_ASSIGNMENT:_ Scan the data. Collect each line that contains the word "Noraneko".

_DATA TO PROCESS:_
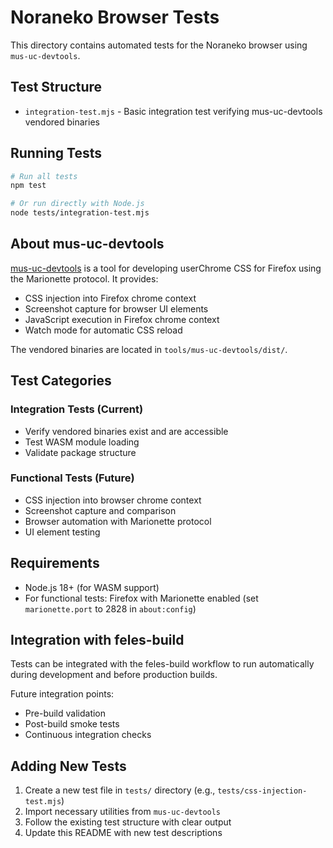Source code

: # Noraneko Browser Tests

This directory contains automated tests for the Noraneko browser using `mus-uc-devtools`.

## Test Structure

- `integration-test.mjs` - Basic integration test verifying mus-uc-devtools vendored binaries

## Running Tests

```bash
# Run all tests
npm test

# Or run directly with Node.js
node tests/integration-test.mjs
```

## About mus-uc-devtools

[mus-uc-devtools](https://github.com/f3liz-dev/mus-uc-devtools) is a tool for developing userChrome CSS for Firefox using the Marionette protocol. It provides:

- CSS injection into Firefox chrome context
- Screenshot capture for browser UI elements
- JavaScript execution in Firefox chrome context
- Watch mode for automatic CSS reload

The vendored binaries are located in `tools/mus-uc-devtools/dist/`.

## Test Categories

### Integration Tests (Current)
- Verify vendored binaries exist and are accessible
- Test WASM module loading
- Validate package structure

### Functional Tests (Future)
- CSS injection into browser chrome context
- Screenshot capture and comparison
- Browser automation with Marionette protocol
- UI element testing

## Requirements

- Node.js 18+ (for WASM support)
- For functional tests: Firefox with Marionette enabled (set `marionette.port` to 2828 in `about:config`)

## Integration with feles-build

Tests can be integrated with the feles-build workflow to run automatically during development and before production builds.

Future integration points:
- Pre-build validation
- Post-build smoke tests
- Continuous integration checks

## Adding New Tests

1. Create a new test file in `tests/` directory (e.g., `tests/css-injection-test.mjs`)
2. Import necessary utilities from `mus-uc-devtools`
3. Follow the existing test structure with clear output
4. Update this README with new test descriptions
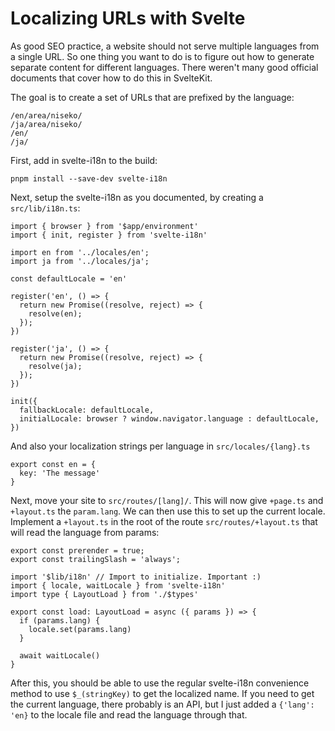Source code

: # Localizing URLs with Svelte

As good SEO practice, a website should not serve multiple languages from a single URL. So one thing you want to do is to figure out how to generate separate content for different languages. There weren't many good official documents that cover how to do this in SvelteKit. 

The goal is to create a set of URLs that are prefixed by the language:

```
/en/area/niseko/
/ja/area/niseko/
/en/
/ja/
```

First, add in svelte-i18n to the build:

```
pnpm install --save-dev svelte-i18n
```

Next, setup the svelte-i18n as you documented, by creating a `src/lib/i18n.ts`:

```
import { browser } from '$app/environment'
import { init, register } from 'svelte-i18n'

import en from '../locales/en';
import ja from '../locales/ja';

const defaultLocale = 'en'

register('en', () => {
  return new Promise((resolve, reject) => {
    resolve(en);
  });
})

register('ja', () => {
  return new Promise((resolve, reject) => {
    resolve(ja);
  });
})

init({
  fallbackLocale: defaultLocale,
  initialLocale: browser ? window.navigator.language : defaultLocale,
})
```

And also your localization strings per language in `src/locales/{lang}.ts`

```
export const en = {
  key: 'The message'
}
```

Next, move your site to `src/routes/[lang]/`. This will now give `+page.ts` and `+layout.ts` the `param.lang`. We can then use this to set up the current locale. Implement a `+layout.ts` in the root of the route `src/routes/+layout.ts` that will read the language from params:

```
export const prerender = true;
export const trailingSlash = 'always';

import '$lib/i18n' // Import to initialize. Important :)
import { locale, waitLocale } from 'svelte-i18n'
import type { LayoutLoad } from './$types'

export const load: LayoutLoad = async ({ params }) => {
  if (params.lang) {
    locale.set(params.lang)
  }

  await waitLocale()
}
```

After this, you should be able to use the regular svelte-i18n convenience method to use `$_(stringKey)` to get the localized name. If you need to get the current language, there probably is an API, but I just added a `{'lang': 'en}` to the locale file and read the language through that.


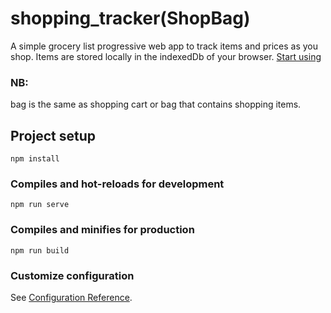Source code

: # shopping_tracker(ShopBag)

A simple grocery list progressive web app to track items and prices as you shop. Items are stored locally in the indexedDb of your browser. [Start using](https://shopbag.netlify.app)




### NB:
bag is the same as shopping cart or bag that contains shopping items.



## Project setup
```
npm install
```

### Compiles and hot-reloads for development
```
npm run serve
```

### Compiles and minifies for production
```
npm run build
```

### Customize configuration
See [Configuration Reference](https://cli.vuejs.org/config/).
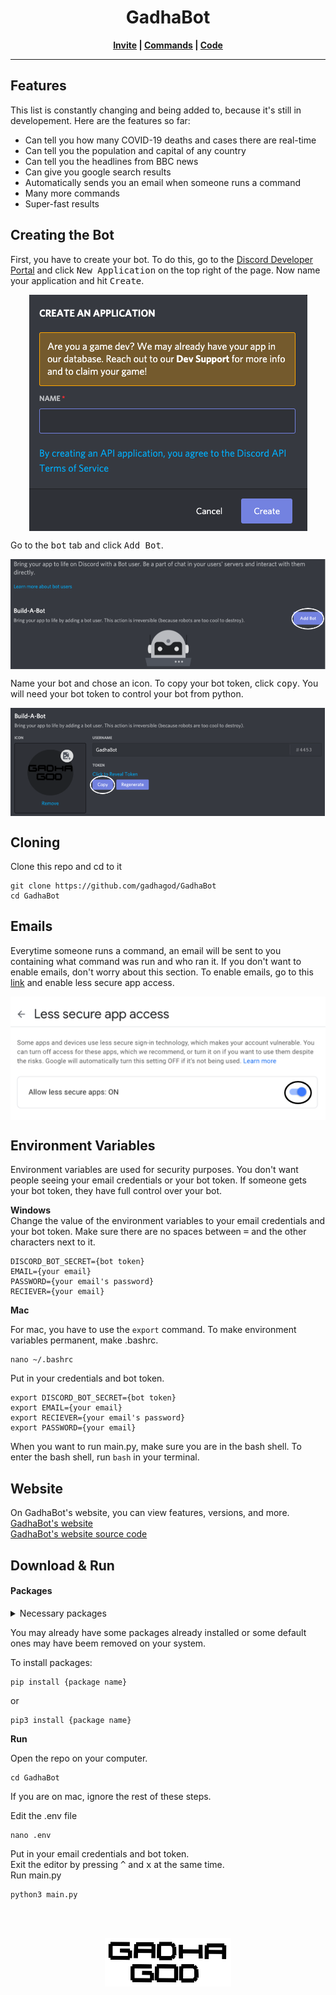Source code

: <h1 align="center">GadhaBot</h1>
<p align="center">
  <b><a href="https://discord.com/oauth2/authorize?client_id=714911868455747629&permissions=0&scope=bot">Invite</a> | 
    <a href="https://github.com/gadhagod/GadhaBot/blob/master/commands.txt">Commands</a> |
    <a href="https://github.com/gadhagod/GadhaBot">Code</a>
  </b>
</p>

<hr>
<h2>Features</h2>
This list is constantly changing and being added to, because it's still in developement. Here are the features so far:
<ul>
  <li>Can tell you how many COVID-19 deaths and cases there are real-time</li>
  <li>Can tell you the population and capital of any country</li>
  <li>Can tell you the headlines from BBC news</li>
  <li>Can give you google search results</li>
  <li>Automatically sends you an email when someone runs a command</li>
  <li>Many more commands
  <li>Super-fast results</li>
</ul>

<h2>Creating the Bot</h2>
<p>First, you have to create your bot. To do this, go to the <a href="https://discord.com/developers/applications">Discord Developer Portal</a> and click <kbd>New Application</kbd> on the top right of the page. Now name your application and hit <kbd>Create</kbd>.</p>
<div align="center">
<img src="README images/CreateApplication.png" style="vertical-align:middle"/>
</div> <p> Go to the <kbd>bot</kbd> tab and click <kbd>Add Bot</kbd>.</p>
<div align="center"><img src="README images/AddBot.png" style="vertical-align:middle"/></div>
<p>Name your bot and chose an icon. To copy your bot token, click <kbd>copy</kbd>. You will need your bot token to control your bot from python.</p>
<div align="center">
<img src="README images/BotToken.png" style="vertical-align:middle"/>
</div>

<h2>Cloning</h2>
<p>Clone this repo and cd to it</p>

    git clone https://github.com/gadhagod/GadhaBot
    cd GadhaBot

<h2>Emails</h2>
<p>Everytime someone runs a command, an email will be sent to you containing what command was run and who ran it. If you don't want to enable emails, don't worry about this section. To enable emails, go to this <a href="https://myaccount.google.com/u/5/lesssecureapps?gar=1">link</a> and enable less secure app access.</p>
<div align="center">
<img src="README images/LessSecureAppAcess.png" style="vertical-align:middle"/>
</div>

<h2>Environment Variables</h2>
<p>Environment variables are used for security purposes. You don't want people seeing your email credentials or your bot token. If someone gets your bot token, they have full control over your bot.</p>
  <p><b>Windows</b><br>
Change the value of the environment variables to your email credentials and your bot token. Make sure there are no spaces between <kbd>=</kbd> and the other characters next to it. </p>

```
DISCORD_BOT_SECRET={bot token}
EMAIL={your email}
PASSWORD={your email's password}
RECIEVER={your email}
```
<p><b>Mac</b></p>
<p>For mac, you have to use the <code>export</code> command. To make environment variables permanent, make .bashrc.</p>

    nano ~/.bashrc
<p>Put in your credentials and bot token.</p>

    export DISCORD_BOT_SECRET={bot token}
    export EMAIL={your email}
    export RECIEVER={your email's password}
    export PASSWORD={your email}
<p>When you want to run main.py, make sure you are in the bash shell. To enter the bash shell, run <code>bash</code> in your terminal.</p>

<h2>Website</h2>
<p>On GadhaBot's website, you can view features, versions, and more.<br>
<a href="https://gadhabot.gadhagod.repl.co/">GadhaBot's website</a><br>
<a href="https://github.com/gadhagod/GadhaBot/tree/master/Website">GadhaBot's website source code</a>

<h2>Download & Run</h2>
<p><h4>Packages</h4></p>
<details>
  <summary>Necessary packages</summary>
  <ul>
    <li>flask</li>
    <li>discord</li>
    <li>countryinfo</li>
    <li>beautifulsoup4</li>
    <li>feedparser</li>
    <li>requests</li>
    <li>google</li>
  </ul>
</details>

<p>You may already have some packages already installed or some default ones may have beem removed on your system.</p>
</p>To install packages:</p>

    pip install {package name}
<p>or</p>

    pip3 install {package name}
<p><b>Run</p></b>
<p>Open the repo on your computer.</p>

    cd GadhaBot
<p>If you are on mac, ignore the rest of these steps. </p>
<p>Edit the .env file</p>

    nano .env
<p>Put in your email credentials and bot token.<br>
Exit the editor by pressing <kbd>^</kbd> and <kbd>x</kbd> at the same time.<br>
Run main.py</p>

    python3 main.py

<br><br>

<center>    
  <a href="http://gadhagod.repl.co/"><img src="Logos/logo.png" legnth=40% width=40%></a>
</center>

_SOLUTION:_
: # Noraneko Browser Tests
This directory contains automated tests for the Noraneko browser using `mus-uc-devtools`.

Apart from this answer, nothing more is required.